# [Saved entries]
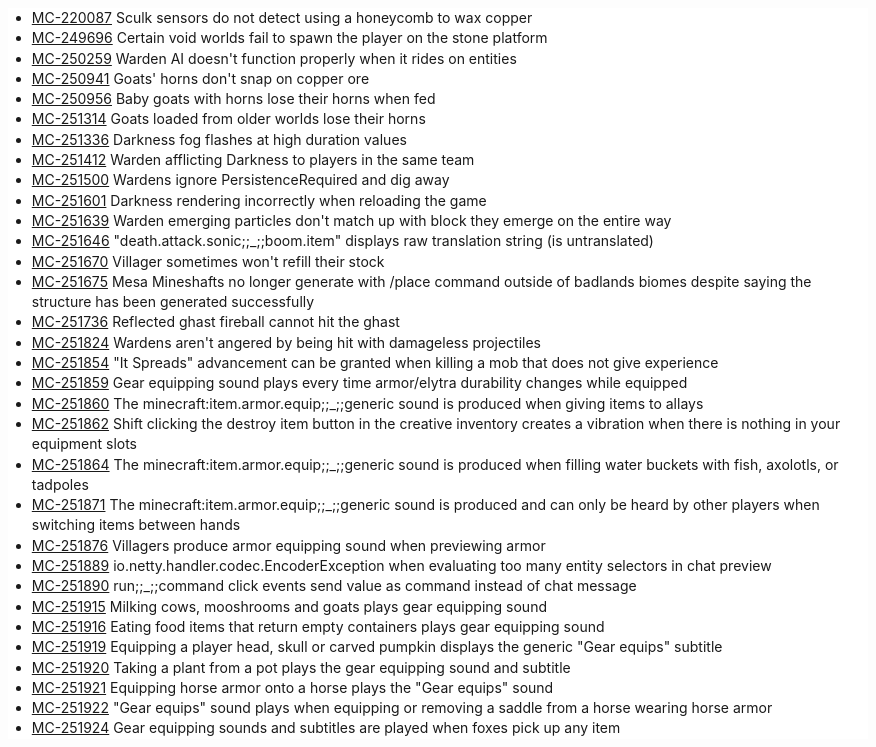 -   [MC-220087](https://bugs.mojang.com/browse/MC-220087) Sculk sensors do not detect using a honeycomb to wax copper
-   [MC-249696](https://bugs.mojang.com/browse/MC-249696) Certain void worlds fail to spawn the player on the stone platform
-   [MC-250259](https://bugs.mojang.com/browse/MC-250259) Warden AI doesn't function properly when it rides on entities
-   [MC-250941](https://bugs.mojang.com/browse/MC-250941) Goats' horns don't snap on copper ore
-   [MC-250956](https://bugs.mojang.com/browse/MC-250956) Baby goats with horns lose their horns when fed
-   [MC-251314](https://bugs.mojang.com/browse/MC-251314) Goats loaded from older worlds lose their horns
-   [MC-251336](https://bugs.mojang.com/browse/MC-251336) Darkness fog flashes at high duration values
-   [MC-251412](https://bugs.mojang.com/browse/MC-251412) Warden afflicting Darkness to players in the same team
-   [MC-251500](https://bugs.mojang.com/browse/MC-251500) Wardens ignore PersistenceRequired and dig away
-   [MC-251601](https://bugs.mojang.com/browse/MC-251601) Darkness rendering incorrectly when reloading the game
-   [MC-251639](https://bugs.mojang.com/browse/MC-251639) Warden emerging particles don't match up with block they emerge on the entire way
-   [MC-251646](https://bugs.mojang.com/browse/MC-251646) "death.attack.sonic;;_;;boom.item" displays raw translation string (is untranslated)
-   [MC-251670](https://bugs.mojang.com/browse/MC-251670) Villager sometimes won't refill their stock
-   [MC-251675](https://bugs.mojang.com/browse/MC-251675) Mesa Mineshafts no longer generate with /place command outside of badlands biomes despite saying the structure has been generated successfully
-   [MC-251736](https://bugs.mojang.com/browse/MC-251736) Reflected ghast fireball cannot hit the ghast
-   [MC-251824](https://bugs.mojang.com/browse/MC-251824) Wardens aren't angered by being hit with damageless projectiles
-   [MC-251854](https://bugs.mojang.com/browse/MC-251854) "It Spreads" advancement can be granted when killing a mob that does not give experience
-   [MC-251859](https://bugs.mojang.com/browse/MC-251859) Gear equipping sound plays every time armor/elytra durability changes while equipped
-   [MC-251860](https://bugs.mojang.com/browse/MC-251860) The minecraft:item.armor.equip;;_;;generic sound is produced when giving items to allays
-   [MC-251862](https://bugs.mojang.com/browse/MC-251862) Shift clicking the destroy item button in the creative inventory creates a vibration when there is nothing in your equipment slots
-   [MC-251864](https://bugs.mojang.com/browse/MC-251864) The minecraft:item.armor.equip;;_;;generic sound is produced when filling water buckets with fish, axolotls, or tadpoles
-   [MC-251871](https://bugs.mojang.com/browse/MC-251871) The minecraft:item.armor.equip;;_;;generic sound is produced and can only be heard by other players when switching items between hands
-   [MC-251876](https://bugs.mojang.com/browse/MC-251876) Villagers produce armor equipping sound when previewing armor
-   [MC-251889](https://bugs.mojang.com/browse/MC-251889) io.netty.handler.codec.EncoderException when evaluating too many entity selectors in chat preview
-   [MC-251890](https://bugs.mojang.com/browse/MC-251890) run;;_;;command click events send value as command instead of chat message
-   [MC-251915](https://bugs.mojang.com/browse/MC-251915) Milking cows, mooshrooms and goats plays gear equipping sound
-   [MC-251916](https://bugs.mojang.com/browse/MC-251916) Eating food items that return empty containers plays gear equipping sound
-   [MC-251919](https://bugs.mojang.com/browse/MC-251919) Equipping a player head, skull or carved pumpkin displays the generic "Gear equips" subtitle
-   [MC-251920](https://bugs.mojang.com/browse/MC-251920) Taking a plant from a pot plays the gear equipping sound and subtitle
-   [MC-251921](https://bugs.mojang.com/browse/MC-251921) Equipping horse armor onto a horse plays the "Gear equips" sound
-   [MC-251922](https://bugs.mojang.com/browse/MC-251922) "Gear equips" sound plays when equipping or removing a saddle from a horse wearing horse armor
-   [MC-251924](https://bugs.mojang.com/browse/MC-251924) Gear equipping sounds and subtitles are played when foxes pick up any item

# [Required work]
Taking the entries above, print exactly the lines starting at the line with "the same team" and ending at the line with "and dig away", both included.

# [Task output]
-   [MC-251412](https://bugs.mojang.com/browse/MC-251412) Warden afflicting Darkness to players in the same team
-   [MC-251500](https://bugs.mojang.com/browse/MC-251500) Wardens ignore PersistenceRequired and dig away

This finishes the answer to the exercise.